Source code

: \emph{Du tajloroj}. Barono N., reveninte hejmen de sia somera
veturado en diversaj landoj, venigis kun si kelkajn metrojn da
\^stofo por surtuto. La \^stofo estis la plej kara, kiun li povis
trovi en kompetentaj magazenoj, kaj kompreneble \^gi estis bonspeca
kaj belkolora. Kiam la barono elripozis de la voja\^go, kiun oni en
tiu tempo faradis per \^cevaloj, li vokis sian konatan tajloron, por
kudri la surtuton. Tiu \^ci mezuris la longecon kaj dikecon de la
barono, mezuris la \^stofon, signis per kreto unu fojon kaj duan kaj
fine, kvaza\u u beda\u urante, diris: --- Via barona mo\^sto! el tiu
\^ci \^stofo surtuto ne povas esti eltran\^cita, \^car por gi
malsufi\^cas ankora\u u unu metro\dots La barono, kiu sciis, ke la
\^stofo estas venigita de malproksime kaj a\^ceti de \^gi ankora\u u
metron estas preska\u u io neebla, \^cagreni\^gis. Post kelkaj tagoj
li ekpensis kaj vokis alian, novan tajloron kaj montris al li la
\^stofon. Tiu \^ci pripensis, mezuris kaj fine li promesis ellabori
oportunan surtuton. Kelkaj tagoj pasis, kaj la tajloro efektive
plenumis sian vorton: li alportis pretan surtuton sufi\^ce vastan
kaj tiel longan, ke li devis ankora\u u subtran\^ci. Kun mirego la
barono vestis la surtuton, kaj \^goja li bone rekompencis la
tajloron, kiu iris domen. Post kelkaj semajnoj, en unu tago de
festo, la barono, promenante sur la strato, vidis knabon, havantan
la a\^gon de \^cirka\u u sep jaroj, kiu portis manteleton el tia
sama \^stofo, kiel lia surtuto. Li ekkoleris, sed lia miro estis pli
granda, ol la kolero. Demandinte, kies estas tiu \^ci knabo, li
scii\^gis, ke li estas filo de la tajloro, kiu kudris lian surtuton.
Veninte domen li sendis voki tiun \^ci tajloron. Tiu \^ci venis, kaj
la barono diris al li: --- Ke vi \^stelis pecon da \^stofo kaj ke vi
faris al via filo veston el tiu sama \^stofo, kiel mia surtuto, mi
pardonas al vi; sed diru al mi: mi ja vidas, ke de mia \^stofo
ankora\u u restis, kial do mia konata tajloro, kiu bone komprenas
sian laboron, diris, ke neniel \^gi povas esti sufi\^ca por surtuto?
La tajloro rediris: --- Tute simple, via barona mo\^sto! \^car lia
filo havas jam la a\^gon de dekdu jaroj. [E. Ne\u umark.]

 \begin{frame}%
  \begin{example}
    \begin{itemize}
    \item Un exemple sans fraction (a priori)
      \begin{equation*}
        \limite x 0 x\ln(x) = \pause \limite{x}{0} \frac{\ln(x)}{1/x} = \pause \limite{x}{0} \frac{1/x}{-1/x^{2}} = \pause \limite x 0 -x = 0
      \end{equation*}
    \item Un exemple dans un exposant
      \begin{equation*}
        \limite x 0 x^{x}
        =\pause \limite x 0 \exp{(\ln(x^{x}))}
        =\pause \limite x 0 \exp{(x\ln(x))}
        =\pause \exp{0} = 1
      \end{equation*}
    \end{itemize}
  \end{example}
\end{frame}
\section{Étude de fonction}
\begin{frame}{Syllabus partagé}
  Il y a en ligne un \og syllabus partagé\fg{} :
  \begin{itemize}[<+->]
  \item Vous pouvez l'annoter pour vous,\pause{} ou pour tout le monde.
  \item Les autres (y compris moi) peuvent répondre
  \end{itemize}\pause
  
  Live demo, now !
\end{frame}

# # #

DIRECTIONS -
What must be transcribed is the run of lines from the one containing "Veninte domen li" to the last line of the data above, inclusive, and only that.

RESULT -
Veninte domen li sendis voki tiun \^ci tajloron. Tiu \^ci venis, kaj
la barono diris al li: --- Ke vi \^stelis pecon da \^stofo kaj ke vi
faris al via filo veston el tiu sama \^stofo, kiel mia surtuto, mi
pardonas al vi; sed diru al mi: mi ja vidas, ke de mia \^stofo
ankora\u u restis, kial do mia konata tajloro, kiu bone komprenas
sian laboron, diris, ke neniel \^gi povas esti sufi\^ca por surtuto?
La tajloro rediris: --- Tute simple, via barona mo\^sto! \^car lia
filo havas jam la a\^gon de dekdu jaroj. [E. Ne\u umark.]

 \begin{frame}%
  \begin{example}
    \begin{itemize}
    \item Un exemple sans fraction (a priori)
      \begin{equation*}
        \limite x 0 x\ln(x) = \pause \limite{x}{0} \frac{\ln(x)}{1/x} = \pause \limite{x}{0} \frac{1/x}{-1/x^{2}} = \pause \limite x 0 -x = 0
      \end{equation*}
    \item Un exemple dans un exposant
      \begin{equation*}
        \limite x 0 x^{x}
        =\pause \limite x 0 \exp{(\ln(x^{x}))}
        =\pause \limite x 0 \exp{(x\ln(x))}
        =\pause \exp{0} = 1
      \end{equation*}
    \end{itemize}
  \end{example}
\end{frame}
\section{Étude de fonction}
\begin{frame}{Syllabus partagé}
  Il y a en ligne un \og syllabus partagé\fg{} :
  \begin{itemize}[<+->]
  \item Vous pouvez l'annoter pour vous,\pause{} ou pour tout le monde.
  \item Les autres (y compris moi) peuvent répondre
  \end{itemize}\pause
  
  Live demo, now !
\end{frame}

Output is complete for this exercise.